Supplied records ->

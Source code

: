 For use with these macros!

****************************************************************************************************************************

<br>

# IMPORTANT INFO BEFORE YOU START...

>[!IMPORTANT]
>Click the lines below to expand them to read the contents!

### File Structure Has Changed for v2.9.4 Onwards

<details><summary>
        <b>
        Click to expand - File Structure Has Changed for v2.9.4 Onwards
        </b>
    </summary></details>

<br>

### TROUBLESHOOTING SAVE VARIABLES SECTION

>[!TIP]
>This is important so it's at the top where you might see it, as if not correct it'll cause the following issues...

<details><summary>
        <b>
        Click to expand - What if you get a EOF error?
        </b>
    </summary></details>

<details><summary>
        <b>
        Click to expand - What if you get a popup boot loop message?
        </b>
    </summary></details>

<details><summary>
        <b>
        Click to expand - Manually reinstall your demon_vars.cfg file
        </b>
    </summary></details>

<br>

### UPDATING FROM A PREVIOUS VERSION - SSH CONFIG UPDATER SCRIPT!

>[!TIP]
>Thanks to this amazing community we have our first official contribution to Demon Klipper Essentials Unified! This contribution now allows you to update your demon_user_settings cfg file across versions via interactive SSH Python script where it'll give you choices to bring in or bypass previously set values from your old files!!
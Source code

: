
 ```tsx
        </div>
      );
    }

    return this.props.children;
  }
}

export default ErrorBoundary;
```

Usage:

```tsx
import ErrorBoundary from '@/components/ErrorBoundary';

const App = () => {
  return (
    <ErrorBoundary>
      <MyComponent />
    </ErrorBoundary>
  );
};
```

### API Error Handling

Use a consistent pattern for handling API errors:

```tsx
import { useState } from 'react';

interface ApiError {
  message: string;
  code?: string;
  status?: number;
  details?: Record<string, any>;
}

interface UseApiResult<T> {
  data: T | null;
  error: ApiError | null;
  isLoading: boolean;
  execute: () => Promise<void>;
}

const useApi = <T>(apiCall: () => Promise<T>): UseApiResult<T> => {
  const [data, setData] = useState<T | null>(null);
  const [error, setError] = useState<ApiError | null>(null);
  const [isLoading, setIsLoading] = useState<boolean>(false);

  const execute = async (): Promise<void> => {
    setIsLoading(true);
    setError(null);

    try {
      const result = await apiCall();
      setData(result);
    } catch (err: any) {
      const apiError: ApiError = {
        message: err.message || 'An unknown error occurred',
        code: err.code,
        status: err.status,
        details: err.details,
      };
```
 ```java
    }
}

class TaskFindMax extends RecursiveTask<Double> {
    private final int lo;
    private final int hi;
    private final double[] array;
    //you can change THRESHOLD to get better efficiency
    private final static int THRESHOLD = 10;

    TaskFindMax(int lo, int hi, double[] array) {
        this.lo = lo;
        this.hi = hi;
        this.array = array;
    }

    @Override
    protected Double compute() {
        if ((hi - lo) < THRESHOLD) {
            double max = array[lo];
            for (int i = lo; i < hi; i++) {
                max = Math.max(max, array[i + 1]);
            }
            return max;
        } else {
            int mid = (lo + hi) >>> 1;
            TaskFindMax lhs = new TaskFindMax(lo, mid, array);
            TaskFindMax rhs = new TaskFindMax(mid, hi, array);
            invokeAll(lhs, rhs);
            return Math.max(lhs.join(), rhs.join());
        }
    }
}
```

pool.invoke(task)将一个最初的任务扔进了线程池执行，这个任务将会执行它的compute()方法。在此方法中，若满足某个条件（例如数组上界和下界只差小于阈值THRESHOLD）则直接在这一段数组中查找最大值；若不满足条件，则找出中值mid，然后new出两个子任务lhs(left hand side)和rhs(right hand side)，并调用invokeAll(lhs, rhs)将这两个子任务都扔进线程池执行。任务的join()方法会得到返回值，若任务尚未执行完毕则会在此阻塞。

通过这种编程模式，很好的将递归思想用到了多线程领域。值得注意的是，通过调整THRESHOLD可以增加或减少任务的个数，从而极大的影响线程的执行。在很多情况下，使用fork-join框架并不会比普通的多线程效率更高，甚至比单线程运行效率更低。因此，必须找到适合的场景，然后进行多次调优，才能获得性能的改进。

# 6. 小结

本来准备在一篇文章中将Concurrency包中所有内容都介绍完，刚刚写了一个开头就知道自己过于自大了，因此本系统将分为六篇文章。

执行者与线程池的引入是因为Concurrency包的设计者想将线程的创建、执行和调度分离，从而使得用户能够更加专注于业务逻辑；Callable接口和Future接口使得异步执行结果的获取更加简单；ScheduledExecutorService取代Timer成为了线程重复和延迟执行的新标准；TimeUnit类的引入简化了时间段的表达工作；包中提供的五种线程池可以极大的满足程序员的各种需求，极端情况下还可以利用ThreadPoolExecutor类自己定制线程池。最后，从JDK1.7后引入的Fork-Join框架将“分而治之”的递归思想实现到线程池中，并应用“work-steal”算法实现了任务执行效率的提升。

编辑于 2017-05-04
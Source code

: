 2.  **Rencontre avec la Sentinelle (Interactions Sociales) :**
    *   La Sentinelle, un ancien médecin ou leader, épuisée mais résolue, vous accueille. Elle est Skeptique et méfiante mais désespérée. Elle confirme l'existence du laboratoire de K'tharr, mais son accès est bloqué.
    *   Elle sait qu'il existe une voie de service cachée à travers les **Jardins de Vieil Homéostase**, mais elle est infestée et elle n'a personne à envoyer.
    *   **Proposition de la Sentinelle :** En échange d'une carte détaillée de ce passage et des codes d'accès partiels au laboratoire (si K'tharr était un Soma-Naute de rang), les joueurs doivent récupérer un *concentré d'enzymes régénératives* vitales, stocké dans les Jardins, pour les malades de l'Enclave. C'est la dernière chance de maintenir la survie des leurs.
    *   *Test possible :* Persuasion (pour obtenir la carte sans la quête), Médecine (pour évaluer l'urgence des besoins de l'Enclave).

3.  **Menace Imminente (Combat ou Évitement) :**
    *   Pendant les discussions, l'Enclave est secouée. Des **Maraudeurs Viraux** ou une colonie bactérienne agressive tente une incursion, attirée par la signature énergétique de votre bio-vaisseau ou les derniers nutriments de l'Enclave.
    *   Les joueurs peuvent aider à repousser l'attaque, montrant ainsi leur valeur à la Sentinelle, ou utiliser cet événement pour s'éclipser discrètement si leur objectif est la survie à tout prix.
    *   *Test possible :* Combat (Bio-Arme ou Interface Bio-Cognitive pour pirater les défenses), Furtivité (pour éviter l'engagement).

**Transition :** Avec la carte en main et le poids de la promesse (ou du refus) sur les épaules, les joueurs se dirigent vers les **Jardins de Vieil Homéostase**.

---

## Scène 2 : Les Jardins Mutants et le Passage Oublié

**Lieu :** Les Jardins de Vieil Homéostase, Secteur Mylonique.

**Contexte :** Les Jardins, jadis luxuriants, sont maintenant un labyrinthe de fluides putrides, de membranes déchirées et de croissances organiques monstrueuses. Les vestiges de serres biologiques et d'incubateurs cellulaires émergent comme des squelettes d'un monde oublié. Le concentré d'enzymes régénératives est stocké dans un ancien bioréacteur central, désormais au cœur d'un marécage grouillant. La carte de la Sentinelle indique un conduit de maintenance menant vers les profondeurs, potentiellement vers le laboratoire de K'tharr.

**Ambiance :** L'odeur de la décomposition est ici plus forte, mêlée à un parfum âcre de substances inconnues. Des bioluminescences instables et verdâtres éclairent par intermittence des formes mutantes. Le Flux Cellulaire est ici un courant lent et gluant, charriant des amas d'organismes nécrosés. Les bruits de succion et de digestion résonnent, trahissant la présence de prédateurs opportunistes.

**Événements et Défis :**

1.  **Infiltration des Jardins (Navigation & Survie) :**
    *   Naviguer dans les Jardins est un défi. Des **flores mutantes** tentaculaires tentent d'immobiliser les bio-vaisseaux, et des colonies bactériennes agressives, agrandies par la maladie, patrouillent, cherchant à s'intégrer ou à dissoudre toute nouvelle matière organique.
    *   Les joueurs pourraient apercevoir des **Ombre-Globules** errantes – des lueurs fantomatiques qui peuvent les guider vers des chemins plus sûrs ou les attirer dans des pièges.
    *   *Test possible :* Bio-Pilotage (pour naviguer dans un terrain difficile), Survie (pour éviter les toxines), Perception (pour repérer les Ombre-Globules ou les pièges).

What to work on -> Return exactly what appears above, from the first line of the entries to the line with "### API Error Handling", inclusive.

Result for this task ->
Source code

: For use with these macros!

****************************************************************************************************************************

<br>

# IMPORTANT INFO BEFORE YOU START...

>[!IMPORTANT]
>Click the lines below to expand them to read the contents!

### File Structure Has Changed for v2.9.4 Onwards

<details><summary>
        <b>
        Click to expand - File Structure Has Changed for v2.9.4 Onwards
        </b>
    </summary></details>

<br>

### TROUBLESHOOTING SAVE VARIABLES SECTION

>[!TIP]
>This is important so it's at the top where you might see it, as if not correct it'll cause the following issues...

<details><summary>
        <b>
        Click to expand - What if you get a EOF error?
        </b>
    </summary></details>

<details><summary>
        <b>
        Click to expand - What if you get a popup boot loop message?
        </b>
    </summary></details>

<details><summary>
        <b>
        Click to expand - Manually reinstall your demon_vars.cfg file
        </b>
    </summary></details>

<br>

### UPDATING FROM A PREVIOUS VERSION - SSH CONFIG UPDATER SCRIPT!

>[!TIP]
>Thanks to this amazing community we have our first official contribution to Demon Klipper Essentials Unified! This contribution now allows you to update your demon_user_settings cfg file across versions via interactive SSH Python script where it'll give you choices to bring in or bypass previously set values from your old files!!
Source code

:
 ```tsx
        </div>
      );
    }

    return this.props.children;
  }
}

export default ErrorBoundary;
```

Usage:

```tsx
import ErrorBoundary from '@/components/ErrorBoundary';

const App = () => {
  return (
    <ErrorBoundary>
      <MyComponent />
    </ErrorBoundary>
  );
};
```

### API Error Handling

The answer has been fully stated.